[Items listed in a dataset]

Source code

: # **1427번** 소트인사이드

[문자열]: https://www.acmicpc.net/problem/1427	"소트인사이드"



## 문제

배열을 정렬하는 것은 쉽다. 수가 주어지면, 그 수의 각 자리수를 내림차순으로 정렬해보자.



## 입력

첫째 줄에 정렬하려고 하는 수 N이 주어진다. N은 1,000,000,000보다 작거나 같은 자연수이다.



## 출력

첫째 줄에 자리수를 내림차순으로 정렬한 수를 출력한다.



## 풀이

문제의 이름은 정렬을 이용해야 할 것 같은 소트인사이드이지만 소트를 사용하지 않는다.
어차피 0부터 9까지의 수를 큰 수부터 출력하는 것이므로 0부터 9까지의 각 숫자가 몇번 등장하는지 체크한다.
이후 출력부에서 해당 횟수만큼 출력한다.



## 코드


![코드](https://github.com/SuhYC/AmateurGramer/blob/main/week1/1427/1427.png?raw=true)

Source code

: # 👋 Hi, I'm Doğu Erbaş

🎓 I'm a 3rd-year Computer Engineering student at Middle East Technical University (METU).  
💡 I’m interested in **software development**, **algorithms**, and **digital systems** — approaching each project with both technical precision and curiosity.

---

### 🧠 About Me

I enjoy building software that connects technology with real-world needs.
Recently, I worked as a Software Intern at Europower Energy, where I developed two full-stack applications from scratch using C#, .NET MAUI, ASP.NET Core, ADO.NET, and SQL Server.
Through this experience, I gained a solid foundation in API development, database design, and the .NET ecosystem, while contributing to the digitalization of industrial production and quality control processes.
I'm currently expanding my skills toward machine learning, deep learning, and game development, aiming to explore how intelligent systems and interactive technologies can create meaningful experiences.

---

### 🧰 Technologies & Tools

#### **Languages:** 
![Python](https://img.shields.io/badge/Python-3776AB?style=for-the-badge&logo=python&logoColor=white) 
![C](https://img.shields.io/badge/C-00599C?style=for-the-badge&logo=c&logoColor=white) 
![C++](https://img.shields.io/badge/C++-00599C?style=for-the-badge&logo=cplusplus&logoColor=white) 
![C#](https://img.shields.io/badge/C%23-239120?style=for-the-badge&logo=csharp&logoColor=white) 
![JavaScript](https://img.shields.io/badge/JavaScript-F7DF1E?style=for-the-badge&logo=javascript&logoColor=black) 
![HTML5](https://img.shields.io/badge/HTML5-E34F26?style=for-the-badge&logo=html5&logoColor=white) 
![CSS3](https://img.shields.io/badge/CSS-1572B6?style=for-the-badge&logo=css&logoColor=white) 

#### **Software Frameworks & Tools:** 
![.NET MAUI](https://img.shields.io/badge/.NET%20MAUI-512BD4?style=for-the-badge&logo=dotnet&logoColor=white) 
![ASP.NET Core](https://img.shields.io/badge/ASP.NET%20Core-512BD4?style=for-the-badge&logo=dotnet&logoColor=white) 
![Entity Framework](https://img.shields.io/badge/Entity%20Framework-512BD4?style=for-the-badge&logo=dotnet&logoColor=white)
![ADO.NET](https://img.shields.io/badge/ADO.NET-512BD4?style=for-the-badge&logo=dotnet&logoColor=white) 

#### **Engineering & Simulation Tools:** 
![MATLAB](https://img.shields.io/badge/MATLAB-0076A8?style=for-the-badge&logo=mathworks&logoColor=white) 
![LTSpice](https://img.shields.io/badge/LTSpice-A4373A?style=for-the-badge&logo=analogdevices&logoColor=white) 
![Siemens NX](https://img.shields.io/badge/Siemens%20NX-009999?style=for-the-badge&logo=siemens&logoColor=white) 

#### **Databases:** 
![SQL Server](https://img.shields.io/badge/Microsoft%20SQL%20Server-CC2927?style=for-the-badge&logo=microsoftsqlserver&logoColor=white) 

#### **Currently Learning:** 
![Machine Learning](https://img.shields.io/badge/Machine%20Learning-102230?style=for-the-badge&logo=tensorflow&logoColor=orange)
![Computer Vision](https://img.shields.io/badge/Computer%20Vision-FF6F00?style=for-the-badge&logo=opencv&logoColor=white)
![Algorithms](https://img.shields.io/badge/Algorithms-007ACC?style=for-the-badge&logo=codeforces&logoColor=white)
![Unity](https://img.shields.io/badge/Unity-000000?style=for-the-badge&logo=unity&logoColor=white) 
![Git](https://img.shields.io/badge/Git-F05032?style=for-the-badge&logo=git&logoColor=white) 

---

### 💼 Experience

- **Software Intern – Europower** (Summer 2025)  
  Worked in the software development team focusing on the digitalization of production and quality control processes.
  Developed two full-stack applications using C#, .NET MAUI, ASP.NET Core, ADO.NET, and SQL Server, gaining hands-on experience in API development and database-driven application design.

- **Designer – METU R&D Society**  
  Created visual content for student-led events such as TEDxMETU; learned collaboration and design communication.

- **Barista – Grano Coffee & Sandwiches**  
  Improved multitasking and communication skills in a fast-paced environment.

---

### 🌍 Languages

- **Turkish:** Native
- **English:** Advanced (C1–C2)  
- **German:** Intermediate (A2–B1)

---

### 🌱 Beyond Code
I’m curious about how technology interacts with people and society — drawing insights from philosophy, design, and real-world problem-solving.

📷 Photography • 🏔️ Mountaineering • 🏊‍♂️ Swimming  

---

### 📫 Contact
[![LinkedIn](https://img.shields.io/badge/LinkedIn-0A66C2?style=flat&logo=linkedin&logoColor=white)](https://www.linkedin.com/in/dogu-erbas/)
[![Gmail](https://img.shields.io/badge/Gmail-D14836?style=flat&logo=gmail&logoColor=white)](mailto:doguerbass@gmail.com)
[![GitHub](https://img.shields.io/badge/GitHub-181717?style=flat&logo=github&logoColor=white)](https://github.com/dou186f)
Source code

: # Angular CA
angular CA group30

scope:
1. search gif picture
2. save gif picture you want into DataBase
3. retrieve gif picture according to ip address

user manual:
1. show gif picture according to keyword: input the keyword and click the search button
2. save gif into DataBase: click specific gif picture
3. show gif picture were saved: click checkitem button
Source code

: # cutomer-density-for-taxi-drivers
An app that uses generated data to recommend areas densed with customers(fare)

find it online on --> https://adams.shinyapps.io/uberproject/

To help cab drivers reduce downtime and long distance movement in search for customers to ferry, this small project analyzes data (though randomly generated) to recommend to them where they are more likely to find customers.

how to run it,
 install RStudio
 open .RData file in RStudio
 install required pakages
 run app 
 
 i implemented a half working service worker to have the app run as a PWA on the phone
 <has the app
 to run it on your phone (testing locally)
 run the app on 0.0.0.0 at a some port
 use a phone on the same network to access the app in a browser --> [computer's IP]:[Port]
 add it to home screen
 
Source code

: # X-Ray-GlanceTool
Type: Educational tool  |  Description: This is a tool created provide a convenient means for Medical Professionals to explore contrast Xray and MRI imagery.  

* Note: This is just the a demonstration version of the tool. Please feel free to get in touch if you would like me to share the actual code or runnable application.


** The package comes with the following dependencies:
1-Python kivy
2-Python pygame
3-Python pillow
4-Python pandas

◆ PROBLEM TO SOLVE: Each entry in the data should be restated exactly as it was written.

◆ TASK RESPONSE:
Source code

: # **1427번** 소트인사이드

[문자열]: https://www.acmicpc.net/problem/1427	"소트인사이드"



## 문제

배열을 정렬하는 것은 쉽다. 수가 주어지면, 그 수의 각 자리수를 내림차순으로 정렬해보자.



## 입력

첫째 줄에 정렬하려고 하는 수 N이 주어진다. N은 1,000,000,000보다 작거나 같은 자연수이다.



## 출력

첫째 줄에 자리수를 내림차순으로 정렬한 수를 출력한다.



## 풀이

문제의 이름은 정렬을 이용해야 할 것 같은 소트인사이드이지만 소트를 사용하지 않는다.
어차피 0부터 9까지의 수를 큰 수부터 출력하는 것이므로 0부터 9까지의 각 숫자가 몇번 등장하는지 체크한다.
이후 출력부에서 해당 횟수만큼 출력한다.



## 코드


![코드](https://github.com/SuhYC/AmateurGramer/blob/main/week1/1427/1427.png?raw=true)

Source code

: # 👋 Hi, I'm Doğu Erbaş

🎓 I'm a 3rd-year Computer Engineering student at Middle East Technical University (METU).  
💡 I’m interested in **software development**, **algorithms**, and **digital systems** — approaching each project with both technical precision and curiosity.

---

### 🧠 About Me

I enjoy building software that connects technology with real-world needs.
Recently, I worked as a Software Intern at Europower Energy, where I developed two full-stack applications from scratch using C#, .NET MAUI, ASP.NET Core, ADO.NET, and SQL Server.
Through this experience, I gained a solid foundation in API development, database design, and the .NET ecosystem, while contributing to the digitalization of industrial production and quality control processes.
I'm currently expanding my skills toward machine learning, deep learning, and game development, aiming to explore how intelligent systems and interactive technologies can create meaningful experiences.

---

### 🧰 Technologies & Tools

#### **Languages:** 
![Python](https://img.shields.io/badge/Python-3776AB?style=for-the-badge&logo=python&logoColor=white) 
![C](https://img.shields.io/badge/C-00599C?style=for-the-badge&logo=c&logoColor=white) 
![C++](https://img.shields.io/badge/C++-00599C?style=for-the-badge&logo=cplusplus&logoColor=white) 
![C#](https://img.shields.io/badge/C%23-239120?style=for-the-badge&logo=csharp&logoColor=white) 
![JavaScript](https://img.shields.io/badge/JavaScript-F7DF1E?style=for-the-badge&logo=javascript&logoColor=black) 
![HTML5](https://img.shields.io/badge/HTML5-E34F26?style=for-the-badge&logo=html5&logoColor=white) 
![CSS3](https://img.shields.io/badge/CSS-1572B6?style=for-the-badge&logo=css&logoColor=white) 

#### **Software Frameworks & Tools:** 
![.NET MAUI](https://img.shields.io/badge/.NET%20MAUI-512BD4?style=for-the-badge&logo=dotnet&logoColor=white) 
![ASP.NET Core](https://img.shields.io/badge/ASP.NET%20Core-512BD4?style=for-the-badge&logo=dotnet&logoColor=white) 
![Entity Framework](https://img.shields.io/badge/Entity%20Framework-512BD4?style=for-the-badge&logo=dotnet&logoColor=white)
![ADO.NET](https://img.shields.io/badge/ADO.NET-512BD4?style=for-the-badge&logo=dotnet&logoColor=white) 

#### **Engineering & Simulation Tools:** 
![MATLAB](https://img.shields.io/badge/MATLAB-0076A8?style=for-the-badge&logo=mathworks&logoColor=white) 
![LTSpice](https://img.shields.io/badge/LTSpice-A4373A?style=for-the-badge&logo=analogdevices&logoColor=white) 
![Siemens NX](https://img.shields.io/badge/Siemens%20NX-009999?style=for-the-badge&logo=siemens&logoColor=white) 

#### **Databases:** 
![SQL Server](https://img.shields.io/badge/Microsoft%20SQL%20Server-CC2927?style=for-the-badge&logo=microsoftsqlserver&logoColor=white) 

#### **Currently Learning:** 
![Machine Learning](https://img.shields.io/badge/Machine%20Learning-102230?style=for-the-badge&logo=tensorflow&logoColor=orange)
![Computer Vision](https://img.shields.io/badge/Computer%20Vision-FF6F00?style=for-the-badge&logo=opencv&logoColor=white)
![Algorithms](https://img.shields.io/badge/Algorithms-007ACC?style=for-the-badge&logo=codeforces&logoColor=white)
![Unity](https://img.shields.io/badge/Unity-000000?style=for-the-badge&logo=unity&logoColor=white) 
![Git](https://img.shields.io/badge/Git-F05032?style=for-the-badge&logo=git&logoColor=white) 

---

### 💼 Experience

- **Software Intern – Europower** (Summer 2025)  
  Worked in the software development team focusing on the digitalization of production and quality control processes.
  Developed two full-stack applications using C#, .NET MAUI, ASP.NET Core, ADO.NET, and SQL Server, gaining hands-on experience in API development and database-driven application design.

- **Designer – METU R&D Society**  
  Created visual content for student-led events such as TEDxMETU; learned collaboration and design communication.

- **Barista – Grano Coffee & Sandwiches**  
  Improved multitasking and communication skills in a fast-paced environment.

---

### 🌍 Languages

- **Turkish:** Native
- **English:** Advanced (C1–C2)  
- **German:** Intermediate (A2–B1)

---

### 🌱 Beyond Code
I’m curious about how technology interacts with people and society — drawing insights from philosophy, design, and real-world problem-solving.

📷 Photography • 🏔️ Mountaineering • 🏊‍♂️ Swimming  

---

### 📫 Contact
[![LinkedIn](https://img.shields.io/badge/LinkedIn-0A66C2?style=flat&logo=linkedin&logoColor=white)](https://www.linkedin.com/in/dogu-erbas/)
[![Gmail](https://img.shields.io/badge/Gmail-D14836?style=flat&logo=gmail&logoColor=white)](mailto:doguerbass@gmail.com)
[![GitHub](https://img.shields.io/badge/GitHub-181717?style=flat&logo=github&logoColor=white)](https://github.com/dou186f)
Source code

: # Angular CA
angular CA group30

scope:
1. search gif picture
2. save gif picture you want into DataBase
3. retrieve gif picture according to ip address

user manual:
1. show gif picture according to keyword: input the keyword and click the search button
2. save gif into DataBase: click specific gif picture
3. show gif picture were saved: click checkitem button
Source code

: # cutomer-density-for-taxi-drivers
An app that uses generated data to recommend areas densed with customers(fare)

find it online on --> https://adams.shinyapps.io/uberproject/

To help cab drivers reduce downtime and long distance movement in search for customers to ferry, this small project analyzes data (though randomly generated) to recommend to them where they are more likely to find customers.

how to run it,
 install RStudio
 open .RData file in RStudio
 install required pakages
 run app 
 
 i implemented a half working service worker to have the app run as a PWA on the phone
 <has the app
 to run it on your phone (testing locally)
 run the app on 0.0.0.0 at a some port
 use a phone on the same network to access the app in a browser --> [computer's IP]:[Port]
 add it to home screen
 
Source code

: # X-Ray-GlanceTool
Type: Educational tool  |  Description: This is a tool created provide a convenient means for Medical Professionals to explore contrast Xray and MRI imagery.  

* Note: This is just the a demonstration version of the tool. Please feel free to get in touch if you would like me to share the actual code or runnable application.


** The package comes with the following dependencies:
1-Python kivy
2-Python pygame
3-Python pillow
4-Python pandas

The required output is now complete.